■ Dataset entries
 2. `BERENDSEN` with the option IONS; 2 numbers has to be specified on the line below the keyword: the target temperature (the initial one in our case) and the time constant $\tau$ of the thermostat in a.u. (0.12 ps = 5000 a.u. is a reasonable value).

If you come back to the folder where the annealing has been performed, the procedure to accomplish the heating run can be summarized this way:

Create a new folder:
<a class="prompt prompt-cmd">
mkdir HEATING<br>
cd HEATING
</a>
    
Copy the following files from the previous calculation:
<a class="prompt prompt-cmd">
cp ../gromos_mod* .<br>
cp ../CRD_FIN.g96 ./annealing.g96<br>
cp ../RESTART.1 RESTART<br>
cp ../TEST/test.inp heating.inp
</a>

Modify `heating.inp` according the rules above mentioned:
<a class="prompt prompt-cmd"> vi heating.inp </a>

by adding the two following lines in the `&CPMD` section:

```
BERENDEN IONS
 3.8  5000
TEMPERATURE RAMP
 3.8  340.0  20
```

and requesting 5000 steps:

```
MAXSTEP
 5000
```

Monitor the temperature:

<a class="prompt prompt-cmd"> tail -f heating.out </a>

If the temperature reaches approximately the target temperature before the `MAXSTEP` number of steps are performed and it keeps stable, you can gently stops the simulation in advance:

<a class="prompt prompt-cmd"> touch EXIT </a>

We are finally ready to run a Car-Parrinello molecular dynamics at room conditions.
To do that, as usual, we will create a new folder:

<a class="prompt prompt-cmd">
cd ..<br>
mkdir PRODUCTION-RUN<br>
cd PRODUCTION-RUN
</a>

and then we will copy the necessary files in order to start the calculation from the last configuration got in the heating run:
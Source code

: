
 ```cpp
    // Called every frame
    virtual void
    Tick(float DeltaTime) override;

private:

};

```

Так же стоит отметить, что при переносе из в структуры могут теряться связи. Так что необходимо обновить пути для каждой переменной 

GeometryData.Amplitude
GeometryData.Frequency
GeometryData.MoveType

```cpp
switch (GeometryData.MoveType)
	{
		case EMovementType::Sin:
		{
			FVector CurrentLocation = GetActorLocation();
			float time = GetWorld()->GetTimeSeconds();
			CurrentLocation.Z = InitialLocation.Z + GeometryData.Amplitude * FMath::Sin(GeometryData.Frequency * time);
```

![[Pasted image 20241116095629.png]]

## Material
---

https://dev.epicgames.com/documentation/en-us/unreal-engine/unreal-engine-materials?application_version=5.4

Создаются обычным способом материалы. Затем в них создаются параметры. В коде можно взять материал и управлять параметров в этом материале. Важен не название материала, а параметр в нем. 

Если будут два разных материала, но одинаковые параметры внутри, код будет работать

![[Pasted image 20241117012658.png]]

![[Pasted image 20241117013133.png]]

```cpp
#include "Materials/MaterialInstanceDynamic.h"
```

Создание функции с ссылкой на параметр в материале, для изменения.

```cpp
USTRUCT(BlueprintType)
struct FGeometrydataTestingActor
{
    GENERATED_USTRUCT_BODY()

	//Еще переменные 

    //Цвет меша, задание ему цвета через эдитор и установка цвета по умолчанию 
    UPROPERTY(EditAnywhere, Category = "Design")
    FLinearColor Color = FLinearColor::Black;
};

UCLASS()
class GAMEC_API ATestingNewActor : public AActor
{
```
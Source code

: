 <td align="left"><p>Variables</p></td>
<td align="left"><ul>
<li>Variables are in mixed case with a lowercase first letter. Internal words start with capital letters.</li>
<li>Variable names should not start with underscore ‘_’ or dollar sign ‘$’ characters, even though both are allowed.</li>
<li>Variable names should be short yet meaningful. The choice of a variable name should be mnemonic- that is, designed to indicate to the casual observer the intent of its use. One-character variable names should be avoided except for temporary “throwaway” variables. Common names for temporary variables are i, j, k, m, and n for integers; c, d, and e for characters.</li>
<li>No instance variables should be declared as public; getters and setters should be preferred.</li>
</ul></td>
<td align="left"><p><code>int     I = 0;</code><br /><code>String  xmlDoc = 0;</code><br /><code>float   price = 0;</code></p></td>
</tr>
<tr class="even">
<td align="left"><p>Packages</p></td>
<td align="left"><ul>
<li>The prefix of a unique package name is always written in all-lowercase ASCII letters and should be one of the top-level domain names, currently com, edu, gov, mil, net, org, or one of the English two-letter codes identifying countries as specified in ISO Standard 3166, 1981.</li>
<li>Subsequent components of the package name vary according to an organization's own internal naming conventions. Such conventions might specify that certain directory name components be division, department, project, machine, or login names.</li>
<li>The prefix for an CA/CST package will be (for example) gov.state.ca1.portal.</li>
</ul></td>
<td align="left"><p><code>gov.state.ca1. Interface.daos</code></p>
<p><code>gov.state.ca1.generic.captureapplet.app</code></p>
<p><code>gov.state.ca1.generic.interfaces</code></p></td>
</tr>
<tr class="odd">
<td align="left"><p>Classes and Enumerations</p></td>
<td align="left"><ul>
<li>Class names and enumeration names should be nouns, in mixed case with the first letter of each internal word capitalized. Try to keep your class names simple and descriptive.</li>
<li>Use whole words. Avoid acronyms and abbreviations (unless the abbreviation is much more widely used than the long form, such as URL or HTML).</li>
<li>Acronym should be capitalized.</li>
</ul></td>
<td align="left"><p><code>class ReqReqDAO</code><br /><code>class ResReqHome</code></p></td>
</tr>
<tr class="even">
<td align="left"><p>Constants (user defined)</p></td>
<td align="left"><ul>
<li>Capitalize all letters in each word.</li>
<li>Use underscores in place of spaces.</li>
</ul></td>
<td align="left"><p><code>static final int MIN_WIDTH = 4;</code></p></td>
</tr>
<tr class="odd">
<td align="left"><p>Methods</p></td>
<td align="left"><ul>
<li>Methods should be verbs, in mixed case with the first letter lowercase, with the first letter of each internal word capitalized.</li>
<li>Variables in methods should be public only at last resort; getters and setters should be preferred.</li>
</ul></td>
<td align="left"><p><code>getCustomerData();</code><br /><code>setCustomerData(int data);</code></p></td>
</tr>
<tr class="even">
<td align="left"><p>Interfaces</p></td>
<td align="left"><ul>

■ Task prompt
Which of the lines above hold the string "steps"? Pick each of them out.

■ Problem solution
and requesting 5000 steps:
If the temperature reaches approximately the target temperature before the `MAXSTEP` number of steps are performed and it keeps stable, you can gently stops the simulation in advance:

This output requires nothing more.